WARSAW: As Poland’s ruling party moves to take control of the country’s high court, protesters are taking to the streets and European Union officials are warning of the possibility of sanctions.
There is fear, both within and outside of Poland, that a proposed measure would upend an already-weakened system of checks and balances.
The Law and Justice party is conservative, populist, Euro-skeptic and nationalist. Under the leadership of Jaroslaw Kaczynski, who does not hold elective office, the party has already sharply curtailed the power of the judicial branch. In late 2015, shortly after taking power, it passed a law to make it far harder for the Constitutional Tribunal to reject laws as unconstitutional. (The tribunal ruled the change was unconstitutional … but the government, citing the new law, overruled the judges).
Now, the ruling party is targeting the country’s highest court of appeals.
“The proposed bill calls for the immediate dismissal of the current Supreme Court judges, except those chosen by the justice minister,” The Associated Press explains. “It would give the justice minister the power to appoint the key court’s judges.”
As part of the proposed overhaul, the legislature has already advanced measures that would give the ruling party more control over lower courts.
Kaczynski says the “reforms” are necessary in the name of efficiency. He also accused the courts of being “controlled by lefties” and “foreign forces,”

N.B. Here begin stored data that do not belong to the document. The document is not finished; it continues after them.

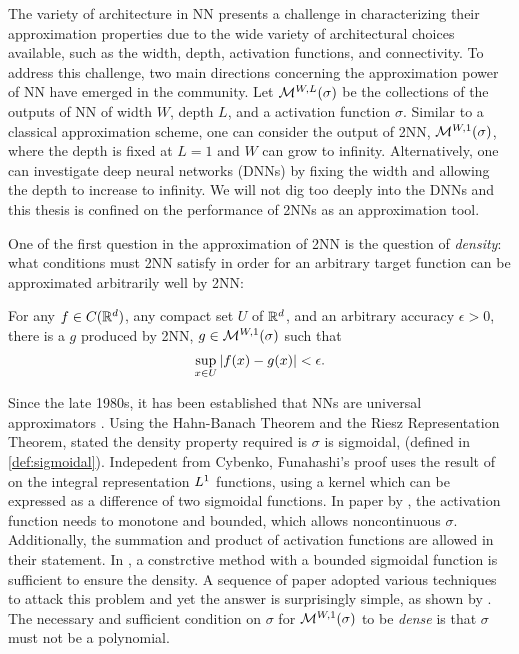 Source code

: 
The variety of architecture in NN presents a challenge in characterizing their
approximation properties due to the wide variety of architectural choices
available, such as the width, depth, activation functions, and connectivity. To
address this challenge, two main directions concerning the approximation power
of NN have emerged in the community. Let $\mathcal{M}^{ {W}, {L} }( {\sigma} )$ be the
collections of the outputs of NN of width $W$, depth $L$, and a activation
function $\sigma$. Similar to a classical approximation scheme, one can consider
the output of 2NN, $\mathcal{M}^{ {W}, {1} }( {\sigma} )$, where the depth is fixed at $L=1$
and $W$ can grow to infinity. Alternatively, one can investigate deep neural
networks (DNNs) by fixing the width and allowing the depth to increase to
infinity. We will not dig too deeply into the DNNs and this thesis is confined
on the performance of 2NNs as an approximation tool.


One of the first question in the approximation of 2NN is the question of
\textit{density}: what conditions must 2NN satisfy in order for an arbitrary
target function can be approximated arbitrarily well by 2NN:

For any $f \in C(\mathbb{R}^d)$, any compact set $U$ of $\mathbb{R}^d$, and an arbitrary
accuracy $\epsilon > 0$, there is a $g$ produced by 2NN, $g \in
\mathcal{M}^{ {W}, {1} }( {\sigma} )$ such that 
\begin{equation*}
    \sup_{x \in U} \left| f(x) - g(x) \right| < \epsilon.
\end{equation*}

Since the late 1980s, it has been established that NNs are universal
approximators \citep{carrollConstructionNeuralNets1989,
cybenkoApproximationSuperpositionsSigmoidal1989,
hornikMultilayerFeedforwardNetworks1989a,
funahashiApproximateRealizationContinuous1989}. Using the Hahn-Banach Theorem
and the Riesz Representation Theorem,
\cite{cybenkoApproximationSuperpositionsSigmoidal1989} stated the density
property required is $\sigma$ is sigmoidal, (defined in \eqref{def:sigmoidal}).
Indepedent from Cybenko, Funahashi’s proof uses the result of
\cite{irieCapabilitiesThreelayeredPerceptrons1988} on the integral
representation $L^{1}$ functions, using a kernel which can be expressed as a
difference of two sigmoidal functions. In paper by
\cite{hornikMultilayerFeedforwardNetworks1989a}, the activation function needs
to monotone and bounded, which allows noncontinuous $\sigma$. Additionally, the
summation and product of activation functions are allowed in their statement. In
\cite{jonesSimpleLemmaGreedy1992}, a constrctive method with a bounded sigmoidal
function is sufficient to ensure the density. A sequence of paper adopted
various techniques to attack this problem and yet the answer is surprisingly
simple, as shown by \cite{leshnoMultilayerFeedforwardNetworks1993}. The
necessary and sufficient condition on $\sigma$ for $\mathcal{M}^{ {W}, {1} }( {\sigma} )$ to be
\textit{dense} is that $\sigma$ must not be a polynomial.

An EU official, European Commission vice president Frans Timmermans of the Netherlands, said the party’s efforts, if successful, “would increase the systemic threat to the rule of law in Poland.”
If Poland moves forward, Timmermans said, the EU might consider triggering a never-used provision to suspend a member country’s voting rights.
Meanwhile, demonstrators are marching in Warsaw, Krakow and other Polish cities to protest the threat to the court’s independence. The outlet spoke to a number of demonstrators – including one man who said this was his first protest since the communist era ended nearly three decades ago.
“Justice should be blind,” the man, identified only as Robert, said. “But now she is not. Now she has the face of the Minister of Justice,” a powerful party official. The protester said he worried Poland could become “like Russia, Belarus, or even North Korea.”